As anotações não servem só para interagir com a obra, também nos imortalizam como leitores. Afinal, ler pode ser uma actividade solitária, mas anotar intencionalmente, mesmo que sem esperança de nos descobrirem, é uma forma de nos relacionarmos, com o texto, com o autor ou com os futuros proprietários daquele exemplar. E o que há de mais humano do que a urgência universal de nos sentirmos acompanhados nas nossas vivências? “Já cheguei a comprar livros só pelas dedicatórias que neles encontrava, escritas por alguém que não conheço nem virei a conhecer”, confessa Conceição Afonso que, até se tornar independente, nunca ousou rabiscar um livro. “Só a partir da faculdade. Sublinhava porque queria reviver aquelas frases que me tinham soado tão bem.

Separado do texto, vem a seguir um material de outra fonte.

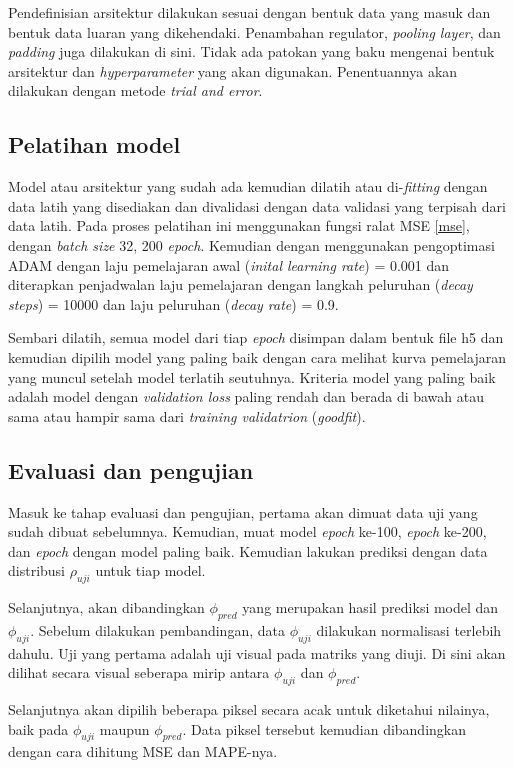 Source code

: Pendefinisian arsitektur dilakukan sesuai dengan bentuk data yang masuk dan bentuk data luaran yang dikehendaki. Penambahan regulator, \emph{pooling layer}, dan \emph{padding} juga dilakukan di sini. Tidak ada patokan yang baku mengenai bentuk arsitektur dan \emph{hyperparameter} yang akan digunakan. Penentuannya akan dilakukan dengan metode \emph{trial and error}.

\subsection{Pelatihan model}
Model atau arsitektur yang sudah ada kemudian dilatih atau di-\emph{fitting} dengan data latih yang disediakan dan divalidasi dengan data validasi yang terpisah dari data latih. Pada proses pelatihan ini menggunakan fungsi ralat MSE \ref{mse}, dengan \emph{batch size} 32, 200 \emph{epoch}. Kemudian dengan menggunakan pengoptimasi ADAM \citep{kingma2017adam} dengan laju pemelajaran awal (\emph{inital learning rate}) = 0.001 dan diterapkan penjadwalan laju pemelajaran dengan langkah peluruhan (\emph{decay steps}) = 10000 dan laju peluruhan (\emph{decay rate}) = 0.9.

Sembari dilatih, semua model dari tiap \emph{epoch} disimpan dalam bentuk file h5 dan kemudian dipilih model yang paling baik dengan cara melihat kurva pemelajaran yang muncul setelah model terlatih seutuhnya. Kriteria model yang paling baik adalah model dengan \emph{validation loss} paling rendah dan berada di bawah atau sama atau hampir sama dari \emph{training validatrion} (\emph{goodfit}).

\subsection{Evaluasi dan pengujian}
Masuk ke tahap evaluasi dan pengujian, pertama akan dimuat data uji yang sudah dibuat sebelumnya. Kemudian, muat model \emph{epoch} ke-100, \emph{epoch} ke-200, dan \emph{epoch} dengan model paling baik. Kemudian lakukan prediksi dengan data distribusi $\rho_{uji}$ untuk tiap model.

Selanjutnya, akan dibandingkan $\phi_{pred}$ yang merupakan hasil prediksi model dan $\phi_{uji}$. Sebelum dilakukan pembandingan, data $\phi_{uji}$ dilakukan normalisasi terlebih dahulu. Uji yang pertama adalah uji visual pada matriks yang diuji. Di sini akan dilihat secara visual seberapa mirip antara $\phi_{uji}$ dan $\phi_{pred}$.

Selanjutnya akan dipilih beberapa piksel secara acak untuk diketahui nilainya, baik pada $\phi_{uji}$ maupun $\phi_{pred}$. Data piksel tersebut kemudian dibandingkan dengan cara dihitung MSE dan MAPE-nya.


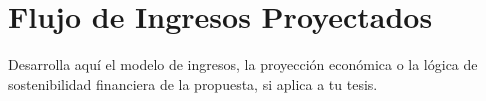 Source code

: \chapter{Flujo de Ingresos Proyectados}

Desarrolla aquí el modelo de ingresos, la proyección económica o la lógica de sostenibilidad financiera de la propuesta, si aplica a tu tesis.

Como filha única, [os livros] também eram meus amigos, conversavam comigo e eu com eles.” E, apesar de não ter intenções de vender os seus livros anotados, assume-se fascinada por livros verdadeiramente usados, consumidos. “Um selo que não circula não cumpre a sua função. Com um livro é a mesma coisa.”
A alfarrabista Catarina Pires Serradas concorda. No Mundo do Livro (Largo da Trindade 11-13), que herdou do pai (João Rodrigues Pires morreu aos 100 e era o alfarrabista mais antigo de Portugal), encontramos inúmeros tesouros anotados. Desde um exemplar de O livro do menino Deus, de Aquilino Ribeiro, corrigido e comentado à mão pelo próprio autor, até outros títulos, sobretudo de não-ficção, anotados por anónimos. “Já passaram sabe-se lá por quantas casas”, suspira a alfarrabista, que admite não gostar de vender livros: se pudesse, ficava com todos. “[Os livros usados] têm outro carácter. Uns vêm muito bem cuidados. Outros um bocadinho destruídos. Mas até têm graça.” À partida, são sinais de amor: quem o diz é a escritora e editora Isabel Minhós Martins, da Planeta Tangerina. “Tem a ver com o que o leitor precisa de fazer para se relacionar com o livro. Agora, vejo a minha filha e as amigas a marcar os livros com imensos post-its. E depois trocam [os livros] umas com as outras”, partilha. “Eu sublinho e escrevo. O Gonçalo M. Tavares diz que lê sempre de lápis na mão e desde que o ouvi dizer isso que fiquei com vontade de copiar.” Por outro lado, na hora de emprestar exemplares anotados pensa sempre duas vezes – nunca imaginou sequer que a prática “se ia abrir para a Internet”. “Lembro-me de encontrar um livro muito anotado por alguém num alfarrabista e fez-me confusão estar a entrar num território muito íntimo. Depois pensei que isso pode acontecer a qualquer pessoa. Os livros que anotamos agora podem ir parar a um alfarrabista e alguém os vai ler.” Ou a um mercado de livros anotados por anónimos portugueses. A tendência internacional ainda não pegou por cá, mas parece que existem curiosos suficientes para pelo menos começar.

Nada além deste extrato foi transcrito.